Here, the defendant argues his interests will be prejudiced if certain business matters are disclosed to the plaintiff because she is acquainted with a business competitor. He invoked Supreme Court Rule 201(c)(1) in his reply to the plaintiff’s petition for a rule to show cause filed October 24, 1973, stating that the order of September 13, 1973, constituted an abuse of discovery procedures. The intervenors also filed a motion for a protective order which was denied by the court. Then in his motion to reconsider the contempt order the defendant detailed to the court the compromise offer for the production of the documents referred to in the letter of January 9, 1974:

“That Philip Borg reoffers and asks the court to consider the testimony and letter of January 9,1974, that he is willing to offer books and records of the corporations, partnerships, and his personal information with trade secrets, customer lists, names of parties to contracts blacked out * * .

In the case of People ex rel. General Motors Corp. v. Bua (1967), 37 Ill.2d 180, the court found that an order for the production of certain materials was too broad: the accident upon which the plaintiffs complaint was based involved a 1981 Corvair automobile. The court held it was an abuse of discretion to order the production of complete records for Corvair model years through 1965 in the absence of a showing of relevancy or materiality. The court noted that the production would require substantial expense, labor, and a certain degree of business disruption as well as the possibility of breaching the security of trade secrets.

The defendant also argues that his failure to comply with tire order of September 13, 1973, was not unreasonable because the relevant financial materials had already been provided to the plaintiff. When the petition for audit was filed on May 15, 1973, the plaintiff’s attorney had already received 28 documents relating to the financial condition of Borval, Aetna and the defendant. Those records included the following:

(1) The financial statement of Philip Borg as of November 16, 1972.
(2) Federal income tax returns for Aetna and Borval for the years 1966-1971.
(3) Illinois income tax returns for Aetna and Borval for the years 1969-1971.
(4) Financial statements for Borval and Aetna for the years 1969-1972.

In addition the defendant had presented the plaintiff with details of his personal checking account including checks and statements, insurance policies, and interests in a Keough Plan and Aetna’s profit sharing plan.

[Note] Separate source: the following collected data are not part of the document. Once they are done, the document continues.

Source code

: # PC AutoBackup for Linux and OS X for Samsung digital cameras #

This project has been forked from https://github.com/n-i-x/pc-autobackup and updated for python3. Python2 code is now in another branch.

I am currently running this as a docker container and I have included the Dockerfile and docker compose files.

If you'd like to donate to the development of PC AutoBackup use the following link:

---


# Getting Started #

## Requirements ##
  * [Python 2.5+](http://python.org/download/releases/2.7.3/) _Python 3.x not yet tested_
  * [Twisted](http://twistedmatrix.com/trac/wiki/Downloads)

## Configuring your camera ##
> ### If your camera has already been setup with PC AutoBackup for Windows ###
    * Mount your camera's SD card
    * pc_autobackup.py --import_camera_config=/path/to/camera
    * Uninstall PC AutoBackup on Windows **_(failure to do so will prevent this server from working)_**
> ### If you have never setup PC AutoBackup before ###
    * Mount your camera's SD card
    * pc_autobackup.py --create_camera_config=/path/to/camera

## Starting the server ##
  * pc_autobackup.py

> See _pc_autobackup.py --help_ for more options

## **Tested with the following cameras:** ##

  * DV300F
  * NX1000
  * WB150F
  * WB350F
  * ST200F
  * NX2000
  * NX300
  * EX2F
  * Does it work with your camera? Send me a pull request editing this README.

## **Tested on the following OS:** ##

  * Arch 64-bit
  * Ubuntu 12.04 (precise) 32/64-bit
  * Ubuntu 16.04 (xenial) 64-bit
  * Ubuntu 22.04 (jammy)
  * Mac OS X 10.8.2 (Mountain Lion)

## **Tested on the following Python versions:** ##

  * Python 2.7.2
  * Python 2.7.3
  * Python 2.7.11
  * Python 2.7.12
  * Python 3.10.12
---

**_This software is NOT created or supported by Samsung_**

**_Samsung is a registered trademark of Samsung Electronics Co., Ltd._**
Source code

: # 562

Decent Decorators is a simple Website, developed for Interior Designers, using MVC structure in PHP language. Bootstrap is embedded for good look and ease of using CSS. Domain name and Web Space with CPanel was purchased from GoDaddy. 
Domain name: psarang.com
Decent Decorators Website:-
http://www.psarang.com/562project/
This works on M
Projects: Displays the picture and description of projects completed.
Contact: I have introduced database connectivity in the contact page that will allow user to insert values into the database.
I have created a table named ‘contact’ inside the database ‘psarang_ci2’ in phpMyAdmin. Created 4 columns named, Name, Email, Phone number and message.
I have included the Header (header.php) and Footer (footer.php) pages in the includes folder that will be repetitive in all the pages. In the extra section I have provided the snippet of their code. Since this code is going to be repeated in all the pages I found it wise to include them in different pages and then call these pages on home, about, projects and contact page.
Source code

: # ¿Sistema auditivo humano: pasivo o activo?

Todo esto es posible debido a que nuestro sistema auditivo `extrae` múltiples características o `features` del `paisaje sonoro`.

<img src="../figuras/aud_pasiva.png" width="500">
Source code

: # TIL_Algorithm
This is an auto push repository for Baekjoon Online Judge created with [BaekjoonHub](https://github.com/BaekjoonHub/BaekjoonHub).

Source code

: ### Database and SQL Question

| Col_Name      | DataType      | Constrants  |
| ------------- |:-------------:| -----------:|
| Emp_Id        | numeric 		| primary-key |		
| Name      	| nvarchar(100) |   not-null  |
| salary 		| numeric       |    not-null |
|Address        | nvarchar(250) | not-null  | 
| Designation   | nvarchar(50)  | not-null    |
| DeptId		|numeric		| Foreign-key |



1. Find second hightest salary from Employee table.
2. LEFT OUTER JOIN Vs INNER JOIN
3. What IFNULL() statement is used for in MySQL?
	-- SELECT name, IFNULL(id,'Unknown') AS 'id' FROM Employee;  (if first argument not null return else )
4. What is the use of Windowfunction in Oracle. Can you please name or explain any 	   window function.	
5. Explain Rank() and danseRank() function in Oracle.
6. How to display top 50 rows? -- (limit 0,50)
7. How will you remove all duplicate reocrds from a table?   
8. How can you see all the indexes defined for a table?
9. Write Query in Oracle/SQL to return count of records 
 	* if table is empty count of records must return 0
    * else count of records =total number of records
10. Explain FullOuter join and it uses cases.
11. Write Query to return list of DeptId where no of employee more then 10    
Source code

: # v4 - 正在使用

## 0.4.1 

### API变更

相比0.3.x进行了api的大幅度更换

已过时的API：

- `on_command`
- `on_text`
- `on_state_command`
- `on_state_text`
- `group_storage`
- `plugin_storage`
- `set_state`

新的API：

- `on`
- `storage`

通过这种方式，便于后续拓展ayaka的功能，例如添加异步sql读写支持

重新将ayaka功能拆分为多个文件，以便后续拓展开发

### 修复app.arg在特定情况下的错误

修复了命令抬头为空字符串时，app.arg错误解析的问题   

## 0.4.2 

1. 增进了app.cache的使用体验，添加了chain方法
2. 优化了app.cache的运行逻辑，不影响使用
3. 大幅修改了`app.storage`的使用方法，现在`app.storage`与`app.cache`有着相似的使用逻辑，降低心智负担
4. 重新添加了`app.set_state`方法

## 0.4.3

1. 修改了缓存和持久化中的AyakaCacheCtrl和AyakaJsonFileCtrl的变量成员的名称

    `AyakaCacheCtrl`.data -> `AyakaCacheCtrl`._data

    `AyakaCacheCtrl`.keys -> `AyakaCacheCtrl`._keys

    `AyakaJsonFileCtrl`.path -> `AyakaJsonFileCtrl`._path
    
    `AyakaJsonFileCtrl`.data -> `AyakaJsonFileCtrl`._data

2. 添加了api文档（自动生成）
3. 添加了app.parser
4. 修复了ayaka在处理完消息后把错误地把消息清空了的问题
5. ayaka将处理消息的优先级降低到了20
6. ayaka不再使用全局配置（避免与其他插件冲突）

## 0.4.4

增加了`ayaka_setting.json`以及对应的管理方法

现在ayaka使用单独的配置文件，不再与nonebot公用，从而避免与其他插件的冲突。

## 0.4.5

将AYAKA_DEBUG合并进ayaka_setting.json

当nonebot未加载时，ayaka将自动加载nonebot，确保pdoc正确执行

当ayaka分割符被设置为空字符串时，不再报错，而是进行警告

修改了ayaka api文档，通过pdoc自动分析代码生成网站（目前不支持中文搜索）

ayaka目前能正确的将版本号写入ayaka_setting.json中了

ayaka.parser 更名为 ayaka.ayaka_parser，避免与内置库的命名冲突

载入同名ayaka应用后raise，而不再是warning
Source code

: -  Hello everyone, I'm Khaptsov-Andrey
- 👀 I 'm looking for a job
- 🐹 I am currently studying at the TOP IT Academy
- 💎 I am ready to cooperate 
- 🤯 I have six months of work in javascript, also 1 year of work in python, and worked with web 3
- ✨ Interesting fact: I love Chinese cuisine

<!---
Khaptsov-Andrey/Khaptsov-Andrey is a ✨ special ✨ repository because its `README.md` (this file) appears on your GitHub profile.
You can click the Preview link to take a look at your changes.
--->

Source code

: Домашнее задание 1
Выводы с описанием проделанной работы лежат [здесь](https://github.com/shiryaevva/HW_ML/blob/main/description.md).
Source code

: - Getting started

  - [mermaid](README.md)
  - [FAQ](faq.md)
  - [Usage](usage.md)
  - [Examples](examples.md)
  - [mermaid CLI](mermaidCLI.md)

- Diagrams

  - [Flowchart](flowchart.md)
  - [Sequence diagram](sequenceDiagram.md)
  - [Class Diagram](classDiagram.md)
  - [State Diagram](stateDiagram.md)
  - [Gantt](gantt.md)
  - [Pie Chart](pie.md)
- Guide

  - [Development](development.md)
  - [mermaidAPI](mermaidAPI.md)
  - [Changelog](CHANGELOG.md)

The relevancy requirement of Rule 201(b) was determined by the Illinois Supreme Court in the General Motors case, where the court held there must be a showing of relevancy in a discovery sense when relevancy is not apparent from the face of the pleadings.

The plaintiff contends the relevancy of the audit is apparent from the face of her pleadings because she asserted ownership interests in both the corporation and the partnership. She alleged that the businesses are “of a complex nature, requiring specialized skill and knowledge to evaluate and understand the defendant’s precise interest therein, the amount of earnings and other benefits due the defendant, as well as any interest the defendant may have in deferred compensation, interest and retained earnings and other investments made by the aforesaid corporations on behalf of defendant and his business associates.” She also demanded the audit “because of the various provisions of the Internal Revenue Code and the differing accounting methods which could be used in preparing these Returns, the plaintiff feels they do not represent a complete and accurate picture of the financial condition of said companies or of defendant’s interest in same.”

We hold the court abused its discretion in finding the defendant to be in contempt of court because his refusal to comply with the discovery order was not unreasonable. The order of September 13, 1973, was too broad because the plaintiff did not sustain her burden of proving the relevancy of the information she sought in the audit and because the order required the production of materials which might be prejudicial to the defendant; therefore, the order must be reversed.

The plaintiff already had in her possession voluminous financial documents with respect to the defendant’s personal and business interests. A review of this data leads us to the conclusion that the plaintiff had all the information she needed in order to have a clear understanding of the defendant’s financial status.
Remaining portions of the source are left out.